Inutile dire che quel periodo d'inferno ha lasciato tracce e ferite che hanno solo la crosta e non si sono rimarginate.

«Ho ancora tutto quello che è successo per la testa.» gli faccio.

«E vuoi dimenticare.» mi dice.

«Questo è certo.»

«Ma almeno ricordati che c'è stato un periodo della tua vita in cui hai preso coraggio e hai affrontato le cose di petto.»

«Vuoi dire che tutto quel coraggio l'ho perso?!»

«Voglio dire che prima ti liberi di quei ricordi e meglio stai!»

«E chi ti ha detto che non sto cercando di farlo?!»

«Ne parleresti allora!»

«Ho un problema, ok?! Ti devo per forza dire tutto?! E non ne voglio parlare perché fa troppo male, ok?!»

«Hai iniziato ad affrontare le cose di petto e ora sei tornata al punto di partenza!»

«Posso prendermi del tempo?! Ho un problema e sto cercando di risolverlo! Non ci vogliono due minuti per risistemare le cose!»

È ormai da un po' che stiamo urlando e la gente inizia a guardarci.

«Ciao Hades.» faccio mentre gli do le spalle e vado verso casa.

Non ricevo nessuna risposta e questo può solo significare che è finita, qualsiasi cosa fosse iniziata, ora è finita.

Mi sdraio sul letto.

È da tanto che ho questo problema, da un bel po' di anni. Ho sempre fatto difficoltà a parlare delle mie cose agli altri; i ricordi dolorosi sono stati quelli impossibili da abbattere, li ho sempre tenuti per me e non li ho mai dati a vedere, preferisco sfogarli piangendo da sola.

Piangerò come na fontana, anche di fronte agli altri, ma davanti a terzi, mi sono sempre sentita imbarazzata. Che c'è di male a piangere? Niente, almeno credo, ma è una cosa che non riesco ad affrontare. Sì, va bene, davanti a Hades ho pianto, ma non mi sono mai sentita libera di farlo e senza preoccupazioni.

I miei problemi, ho cercato di tenerli per me, praticamente sempre.

Ecco perché mi fa male stare sdraiata sul letto ed ecco perché mi fa male pensare. Parto con la testa e non mi ferma più nessuno. Spesso parlo di un argomento e mi ritrovo a parlare d'altro dopo cinque minuti.

Sono passate tre ore e non riesco a non pensare al litigio tra Hades e me.
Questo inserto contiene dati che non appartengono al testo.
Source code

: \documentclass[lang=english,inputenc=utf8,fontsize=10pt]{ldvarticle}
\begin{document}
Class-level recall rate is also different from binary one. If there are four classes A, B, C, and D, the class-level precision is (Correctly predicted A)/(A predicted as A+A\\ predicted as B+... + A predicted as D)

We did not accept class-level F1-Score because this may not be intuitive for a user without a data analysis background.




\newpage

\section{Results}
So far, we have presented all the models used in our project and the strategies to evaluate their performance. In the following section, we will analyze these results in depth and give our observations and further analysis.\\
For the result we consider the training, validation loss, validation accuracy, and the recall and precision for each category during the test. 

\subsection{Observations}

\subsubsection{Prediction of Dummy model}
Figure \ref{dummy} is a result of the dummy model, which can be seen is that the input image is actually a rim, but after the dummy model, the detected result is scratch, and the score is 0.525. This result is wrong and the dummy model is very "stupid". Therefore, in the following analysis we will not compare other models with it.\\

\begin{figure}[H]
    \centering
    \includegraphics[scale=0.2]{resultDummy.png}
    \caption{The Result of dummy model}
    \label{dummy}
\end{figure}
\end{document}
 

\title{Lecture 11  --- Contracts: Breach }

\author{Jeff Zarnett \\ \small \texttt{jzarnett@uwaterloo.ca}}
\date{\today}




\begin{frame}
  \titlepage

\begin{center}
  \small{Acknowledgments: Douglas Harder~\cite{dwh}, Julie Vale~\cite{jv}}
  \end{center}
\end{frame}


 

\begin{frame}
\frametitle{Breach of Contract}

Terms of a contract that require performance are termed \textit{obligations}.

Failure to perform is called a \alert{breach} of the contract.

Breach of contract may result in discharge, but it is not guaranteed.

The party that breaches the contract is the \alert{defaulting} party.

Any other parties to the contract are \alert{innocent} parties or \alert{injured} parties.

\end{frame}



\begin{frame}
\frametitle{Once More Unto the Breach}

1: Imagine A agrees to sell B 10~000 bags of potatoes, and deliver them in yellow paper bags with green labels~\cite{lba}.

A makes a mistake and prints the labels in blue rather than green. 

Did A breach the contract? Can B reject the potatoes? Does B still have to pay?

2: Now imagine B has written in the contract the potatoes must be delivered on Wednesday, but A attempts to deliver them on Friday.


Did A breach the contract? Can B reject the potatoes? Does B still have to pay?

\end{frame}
Mi sento... L'unica persona che finalmente... se ne è andato, beh, lo fatto andare via io.

Spero solo che capisca come mi sento perché io non ho intenzione di scusarmi con lui. Non credo di aver detto cose sbagliate, ho solo urlato, ma quello era perché ero incazzata.

Solo la musica riesce a non farmi pensare.

Come se fosse stato il destino, potrebbe benissimo essere stato lui se ci si credesse, appena accendo la radio, parte una delle mie canzone preferite.